Not only is the disease specific, but the parasites are too, with only 60 of species of female Anopheles mosquitoes as vectors, essay on malaria. With the exception of Plasmodia Malariae which may affect other primates, all parasites of malaria have only one host, Homo sapiens, essay on malaria. Because some mosquitoes contain substances toxic to Plasmodium in their cells, not all species of mosquitoes are vectors of Plasmodium. Although very specific, malaria still causes disruption of over three hundred million people worldwide each year Cann, The life cycle of the parasite causing malaria exists between two organisms, humans and the Anopheles mosquito.

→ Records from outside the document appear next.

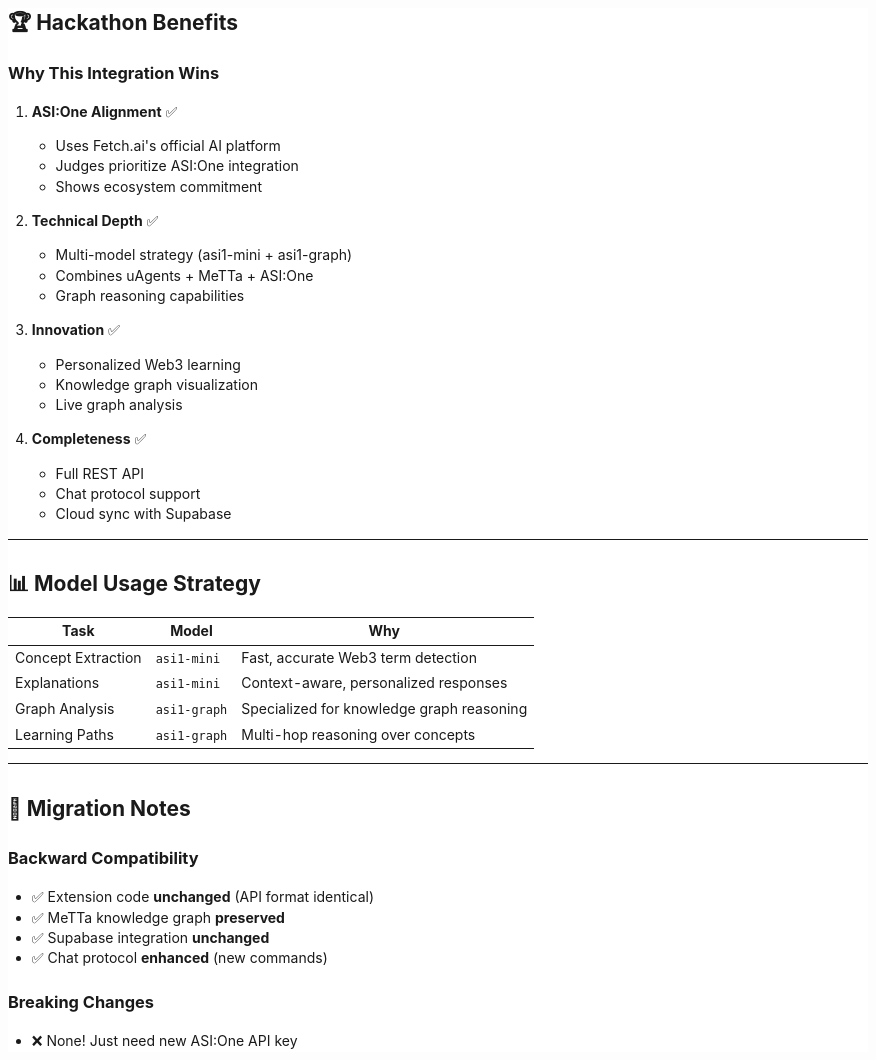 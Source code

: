 
## 🏆 Hackathon Benefits

### Why This Integration Wins

1. **ASI:One Alignment** ✅
   - Uses Fetch.ai's official AI platform
   - Judges prioritize ASI:One integration
   - Shows ecosystem commitment

2. **Technical Depth** ✅
   - Multi-model strategy (asi1-mini + asi1-graph)
   - Combines uAgents + MeTTa + ASI:One
   - Graph reasoning capabilities

3. **Innovation** ✅
   - Personalized Web3 learning
   - Knowledge graph visualization
   - Live graph analysis

4. **Completeness** ✅
   - Full REST API
   - Chat protocol support
   - Cloud sync with Supabase

---

## 📊 Model Usage Strategy

| Task | Model | Why |
|------|-------|-----|
| Concept Extraction | `asi1-mini` | Fast, accurate Web3 term detection |
| Explanations | `asi1-mini` | Context-aware, personalized responses |
| Graph Analysis | `asi1-graph` | Specialized for knowledge graph reasoning |
| Learning Paths | `asi1-graph` | Multi-hop reasoning over concepts |

---

## 🔄 Migration Notes

### Backward Compatibility
- ✅ Extension code **unchanged** (API format identical)
- ✅ MeTTa knowledge graph **preserved**
- ✅ Supabase integration **unchanged**
- ✅ Chat protocol **enhanced** (new commands)

### Breaking Changes
- ❌ None! Just need new ASI:One API key
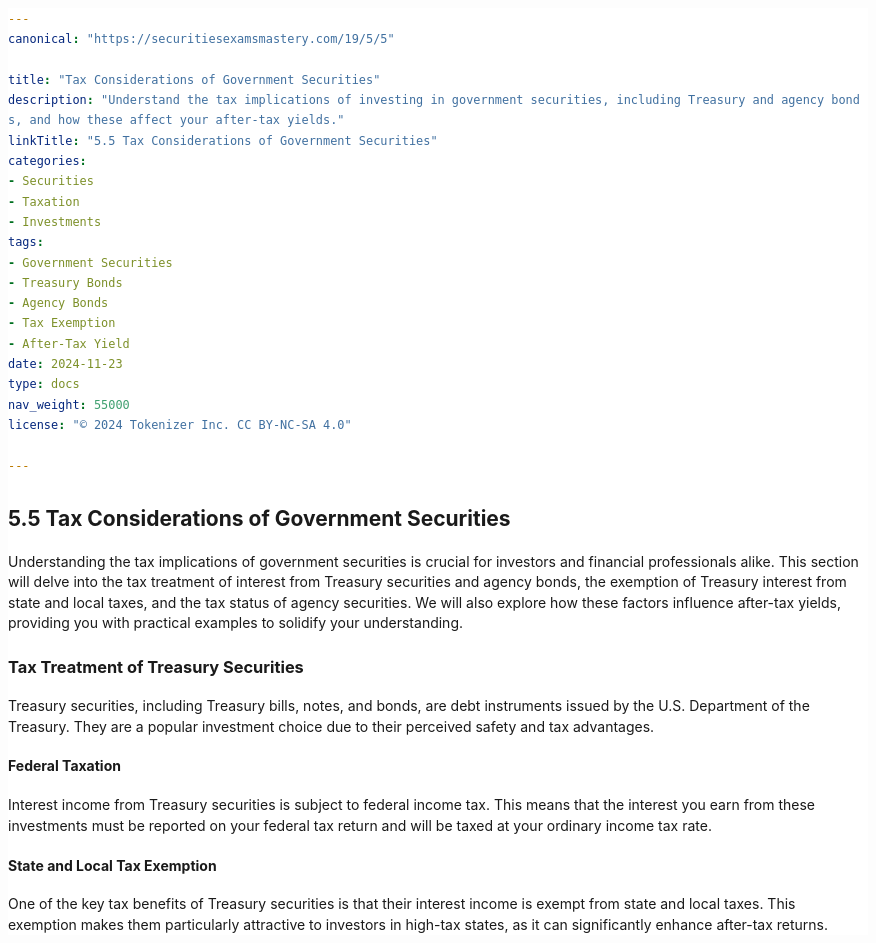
 ```yaml
---
canonical: "https://securitiesexamsmastery.com/19/5/5"

title: "Tax Considerations of Government Securities"
description: "Understand the tax implications of investing in government securities, including Treasury and agency bonds, and how these affect your after-tax yields."
linkTitle: "5.5 Tax Considerations of Government Securities"
categories:
- Securities
- Taxation
- Investments
tags:
- Government Securities
- Treasury Bonds
- Agency Bonds
- Tax Exemption
- After-Tax Yield
date: 2024-11-23
type: docs
nav_weight: 55000
license: "© 2024 Tokenizer Inc. CC BY-NC-SA 4.0"

---
```


## 5.5 Tax Considerations of Government Securities

Understanding the tax implications of government securities is crucial for investors and financial professionals alike. This section will delve into the tax treatment of interest from Treasury securities and agency bonds, the exemption of Treasury interest from state and local taxes, and the tax status of agency securities. We will also explore how these factors influence after-tax yields, providing you with practical examples to solidify your understanding.

### Tax Treatment of Treasury Securities

Treasury securities, including Treasury bills, notes, and bonds, are debt instruments issued by the U.S. Department of the Treasury. They are a popular investment choice due to their perceived safety and tax advantages.

#### Federal Taxation

Interest income from Treasury securities is subject to federal income tax. This means that the interest you earn from these investments must be reported on your federal tax return and will be taxed at your ordinary income tax rate.

#### State and Local Tax Exemption

One of the key tax benefits of Treasury securities is that their interest income is exempt from state and local taxes. This exemption makes them particularly attractive to investors in high-tax states, as it can significantly enhance after-tax returns.

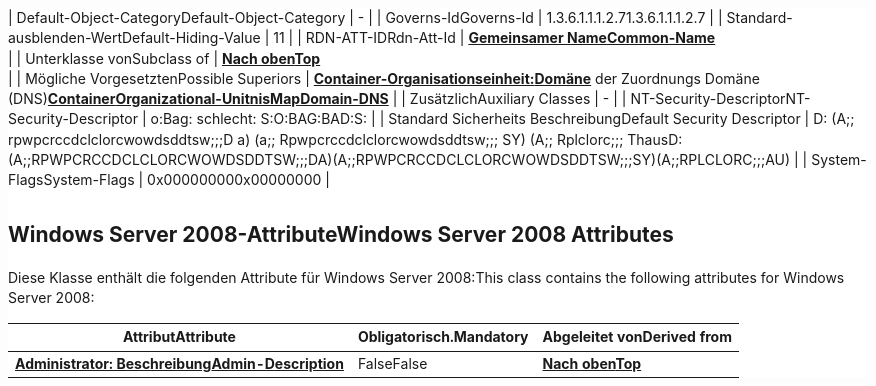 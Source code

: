 | <span data-ttu-id="1b7c7-468">Default-Object-Category</span><span class="sxs-lookup"><span data-stu-id="1b7c7-468">Default-Object-Category</span></span>     | \-                                                                                                                                             |
| <span data-ttu-id="1b7c7-469">Governs-Id</span><span class="sxs-lookup"><span data-stu-id="1b7c7-469">Governs-Id</span></span>                  | <span data-ttu-id="1b7c7-470">1.3.6.1.1.1.2.7</span><span class="sxs-lookup"><span data-stu-id="1b7c7-470">1.3.6.1.1.1.2.7</span></span>                                                                                                                                |
| <span data-ttu-id="1b7c7-471">Standard-ausblenden-Wert</span><span class="sxs-lookup"><span data-stu-id="1b7c7-471">Default-Hiding-Value</span></span>        | <span data-ttu-id="1b7c7-472">1</span><span class="sxs-lookup"><span data-stu-id="1b7c7-472">1</span></span>                                                                                                                                              |
| <span data-ttu-id="1b7c7-473">RDN-ATT-ID</span><span class="sxs-lookup"><span data-stu-id="1b7c7-473">Rdn-Att-Id</span></span>                  | [<span data-ttu-id="1b7c7-474">**Gemeinsamer Name**</span><span class="sxs-lookup"><span data-stu-id="1b7c7-474">**Common-Name**</span></span>](a-cn.md)<br/>                                                                                                         |
| <span data-ttu-id="1b7c7-475">Unterklasse von</span><span class="sxs-lookup"><span data-stu-id="1b7c7-475">Subclass of</span></span>                 | [<span data-ttu-id="1b7c7-476">**Nach oben**</span><span class="sxs-lookup"><span data-stu-id="1b7c7-476">**Top**</span></span>](c-top.md)<br/>                                                                                                                |
| <span data-ttu-id="1b7c7-477">Mögliche Vorgesetzten</span><span class="sxs-lookup"><span data-stu-id="1b7c7-477">Possible Superiors</span></span>          | <span data-ttu-id="1b7c7-478">[**Container**](c-container.md)[**-Organisationseinheit:**](c-organizationalunit.md)[](c-nismap.md)[**Domäne**](c-domaindns.md) der Zuordnungs Domäne (DNS)</span><span class="sxs-lookup"><span data-stu-id="1b7c7-478">[**Container**](c-container.md)[**Organizational-Unit**](c-organizationalunit.md)[**nisMap**](c-nismap.md)[**Domain-DNS**](c-domaindns.md)</span></span> |
| <span data-ttu-id="1b7c7-479">Zusätzlich</span><span class="sxs-lookup"><span data-stu-id="1b7c7-479">Auxiliary Classes</span></span>           | \-                                                                                                                                             |
| <span data-ttu-id="1b7c7-480">NT-Security-Descriptor</span><span class="sxs-lookup"><span data-stu-id="1b7c7-480">NT-Security-Descriptor</span></span>      | <span data-ttu-id="1b7c7-481">o:Bag: schlecht: S:</span><span class="sxs-lookup"><span data-stu-id="1b7c7-481">O:BAG:BAD:S:</span></span>                                                                                                                                   |
| <span data-ttu-id="1b7c7-482">Standard Sicherheits Beschreibung</span><span class="sxs-lookup"><span data-stu-id="1b7c7-482">Default Security Descriptor</span></span> | <span data-ttu-id="1b7c7-483">D: (A;; rpwpcrccdclclorcwowdsddtsw;;;D a) (a;; Rpwpcrccdclclorcwowdsddtsw;;; SY) (A;; Rplclorc;;; Thaus</span><span class="sxs-lookup"><span data-stu-id="1b7c7-483">D:(A;;RPWPCRCCDCLCLORCWOWDSDDTSW;;;DA)(A;;RPWPCRCCDCLCLORCWOWDSDDTSW;;;SY)(A;;RPLCLORC;;;AU)</span></span>                                                   |
| <span data-ttu-id="1b7c7-484">System-Flags</span><span class="sxs-lookup"><span data-stu-id="1b7c7-484">System-Flags</span></span>                | <span data-ttu-id="1b7c7-485">0x00000000</span><span class="sxs-lookup"><span data-stu-id="1b7c7-485">0x00000000</span></span>                                                                                                                                     |



## <a name="windows-server-2008-attributes"></a><span data-ttu-id="1b7c7-486">Windows Server 2008-Attribute</span><span class="sxs-lookup"><span data-stu-id="1b7c7-486">Windows Server 2008 Attributes</span></span>

<span data-ttu-id="1b7c7-487">Diese Klasse enthält die folgenden Attribute für Windows Server 2008:</span><span class="sxs-lookup"><span data-stu-id="1b7c7-487">This class contains the following attributes for Windows Server 2008:</span></span>



| <span data-ttu-id="1b7c7-488">Attribut</span><span class="sxs-lookup"><span data-stu-id="1b7c7-488">Attribute</span></span>                                                                      | <span data-ttu-id="1b7c7-489">Obligatorisch.</span><span class="sxs-lookup"><span data-stu-id="1b7c7-489">Mandatory</span></span> | <span data-ttu-id="1b7c7-490">Abgeleitet von</span><span class="sxs-lookup"><span data-stu-id="1b7c7-490">Derived from</span></span>                                  |
|--------------------------------------------------------------------------------|-----------|-----------------------------------------------|
| [<span data-ttu-id="1b7c7-491">**Administrator: Beschreibung**</span><span class="sxs-lookup"><span data-stu-id="1b7c7-491">**Admin-Description**</span></span>](a-admindescription.md)                                | <span data-ttu-id="1b7c7-492">False</span><span class="sxs-lookup"><span data-stu-id="1b7c7-492">False</span></span>     | [<span data-ttu-id="1b7c7-493">**Nach oben**</span><span class="sxs-lookup"><span data-stu-id="1b7c7-493">**Top**</span></span>](c-top.md)<br/>               | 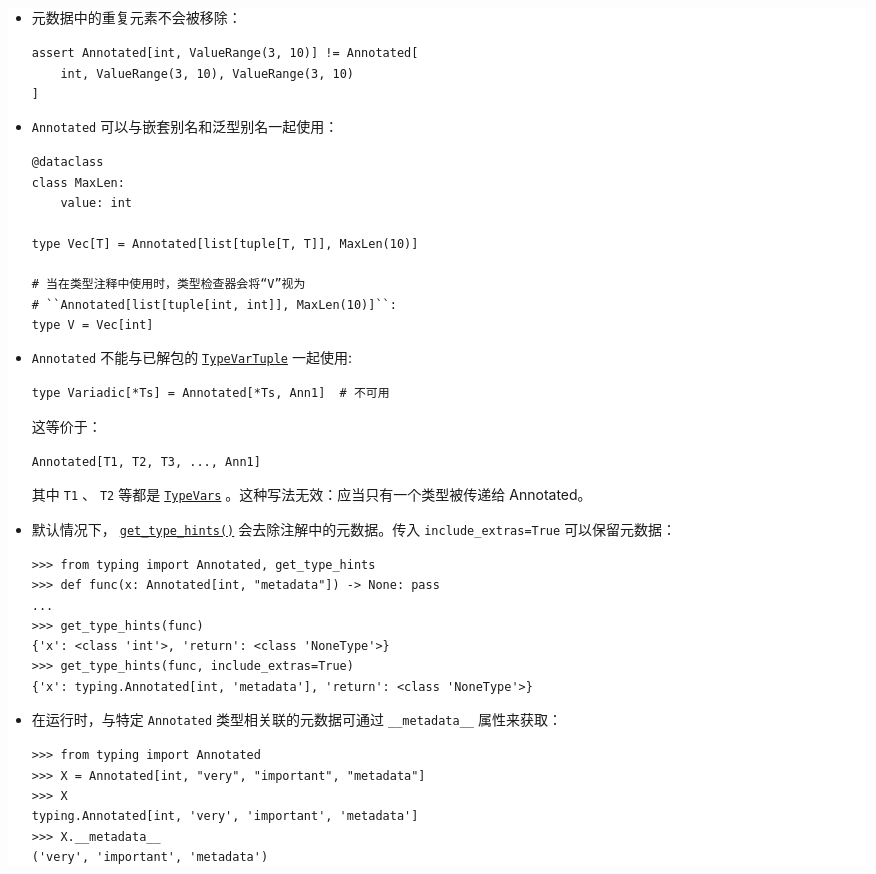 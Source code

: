 - 元数据中的重复元素不会被移除：

  ```
  assert Annotated[int, ValueRange(3, 10)] != Annotated[
      int, ValueRange(3, 10), ValueRange(3, 10)
  ]
  ```

- `Annotated` 可以与嵌套别名和泛型别名一起使用：

  ```
  @dataclass
  class MaxLen:
      value: int
  
  type Vec[T] = Annotated[list[tuple[T, T]], MaxLen(10)]
  
  # 当在类型注释中使用时，类型检查器会将“V”视为
  # ``Annotated[list[tuple[int, int]], MaxLen(10)]``:
  type V = Vec[int]
  ```

- `Annotated` 不能与已解包的 [`TypeVarTuple`](https://docs.python.org/zh-cn/3.13/library/typing.html#typing.TypeVarTuple) 一起使用:

  ```
  type Variadic[*Ts] = Annotated[*Ts, Ann1]  # 不可用
  ```

  这等价于：

  ```
  Annotated[T1, T2, T3, ..., Ann1]
  ```

  其中 `T1` 、 `T2` 等都是 [`TypeVars`](https://docs.python.org/zh-cn/3.13/library/typing.html#typing.TypeVar) 。这种写法无效：应当只有一个类型被传递给 Annotated。

- 默认情况下， [`get_type_hints()`](https://docs.python.org/zh-cn/3.13/library/typing.html#typing.get_type_hints) 会去除注解中的元数据。传入 `include_extras=True` 可以保留元数据：

  

  ```
  >>> from typing import Annotated, get_type_hints
  >>> def func(x: Annotated[int, "metadata"]) -> None: pass
  ...
  >>> get_type_hints(func)
  {'x': <class 'int'>, 'return': <class 'NoneType'>}
  >>> get_type_hints(func, include_extras=True)
  {'x': typing.Annotated[int, 'metadata'], 'return': <class 'NoneType'>}
  ```

- 在运行时，与特定 `Annotated` 类型相关联的元数据可通过 `__metadata__` 属性来获取：

  

  ```
  >>> from typing import Annotated
  >>> X = Annotated[int, "very", "important", "metadata"]
  >>> X
  typing.Annotated[int, 'very', 'important', 'metadata']
  >>> X.__metadata__
  ('very', 'important', 'metadata')
  ```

When a female mosquito bites a human, she injects an anticoagulant saliva which keeps the human bleeding and ensures an even flowing meal for her. When the vector injects her saliva into the human, it also injects ten percent of her sporozoite load. Once in the bloodstream, essay on malaria, the Plasmodium travel to the liver and reproduce by asexual reproduction. These liver cells then burst essay on malaria the parasites back into the bloodstream where they then enter red blood cells, essay on malaria. Here, the Plasmodium feed on hemoglobin and reproduce again by asexual reproduction. Afterwards, the red blood cells burst and release the parasites. Some of the parasites released from red blood cells may be able to replicate by sexual reproduction.


When the host has been bitten by a mosquito again, infected blood inters the mosquito. Here, sexual forms of the parasite develop in the stomach of the Anopheles mosquito completing the parasites life cycle Herman, People infected malaria have several symptoms including fever, chills, headaches, weakness, and an enlarged spleen Herman, The amount of time for symptoms to appear differs depending on the form of the parasite. Those infected with Plasmodium falciparum experience symptoms after about twenty-four hours, those infected with Plasmodium vivax and Plasmodium ovale produce symptoms after a forty-eight hour interval, and after seventy-two hours Plasmodium malariae begin causing fever and chills Cann, Most malaria cases seem to cluster in the tropical climate areas extending into the subtropics, and malaria is especially endemic in Africa.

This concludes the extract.